_ACTION ITEM:_ Pick out the lines below that include the string "compiler".

——————

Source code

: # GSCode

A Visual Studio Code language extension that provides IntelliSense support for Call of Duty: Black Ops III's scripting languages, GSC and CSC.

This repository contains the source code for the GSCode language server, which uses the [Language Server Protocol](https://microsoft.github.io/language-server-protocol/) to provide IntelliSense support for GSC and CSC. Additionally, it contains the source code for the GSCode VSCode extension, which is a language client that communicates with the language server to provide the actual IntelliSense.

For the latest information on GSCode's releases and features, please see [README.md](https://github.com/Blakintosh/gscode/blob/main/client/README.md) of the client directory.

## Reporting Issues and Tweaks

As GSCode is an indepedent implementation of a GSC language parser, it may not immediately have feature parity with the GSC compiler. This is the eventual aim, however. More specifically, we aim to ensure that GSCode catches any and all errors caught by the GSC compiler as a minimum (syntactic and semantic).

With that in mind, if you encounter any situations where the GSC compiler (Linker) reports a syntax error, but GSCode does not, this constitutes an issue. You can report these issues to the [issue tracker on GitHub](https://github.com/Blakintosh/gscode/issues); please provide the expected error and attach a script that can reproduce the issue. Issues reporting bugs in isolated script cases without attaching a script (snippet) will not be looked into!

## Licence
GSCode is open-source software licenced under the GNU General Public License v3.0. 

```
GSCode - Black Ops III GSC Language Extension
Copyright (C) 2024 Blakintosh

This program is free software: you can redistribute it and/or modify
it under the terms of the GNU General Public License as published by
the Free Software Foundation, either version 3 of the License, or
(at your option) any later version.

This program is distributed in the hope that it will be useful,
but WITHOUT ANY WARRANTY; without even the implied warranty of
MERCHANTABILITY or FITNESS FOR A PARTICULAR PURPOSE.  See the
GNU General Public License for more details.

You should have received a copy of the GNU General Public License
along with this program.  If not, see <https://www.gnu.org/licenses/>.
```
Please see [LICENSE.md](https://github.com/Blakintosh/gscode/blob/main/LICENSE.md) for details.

——————

_SOLUTION:_
As GSCode is an indepedent implementation of a GSC language parser, it may not immediately have feature parity with the GSC compiler. This is the eventual aim, however. More specifically, we aim to ensure that GSCode catches any and all errors caught by the GSC compiler as a minimum (syntactic and semantic).
With that in mind, if you encounter any situations where the GSC compiler (Linker) reports a syntax error, but GSCode does not, this constitutes an issue. You can report these issues to the [issue tracker on GitHub](https://github.com/Blakintosh/gscode/issues); please provide the expected error and attach a script that can reproduce the issue. Issues reporting bugs in isolated script cases without attaching a script (snippet) will not be looked into!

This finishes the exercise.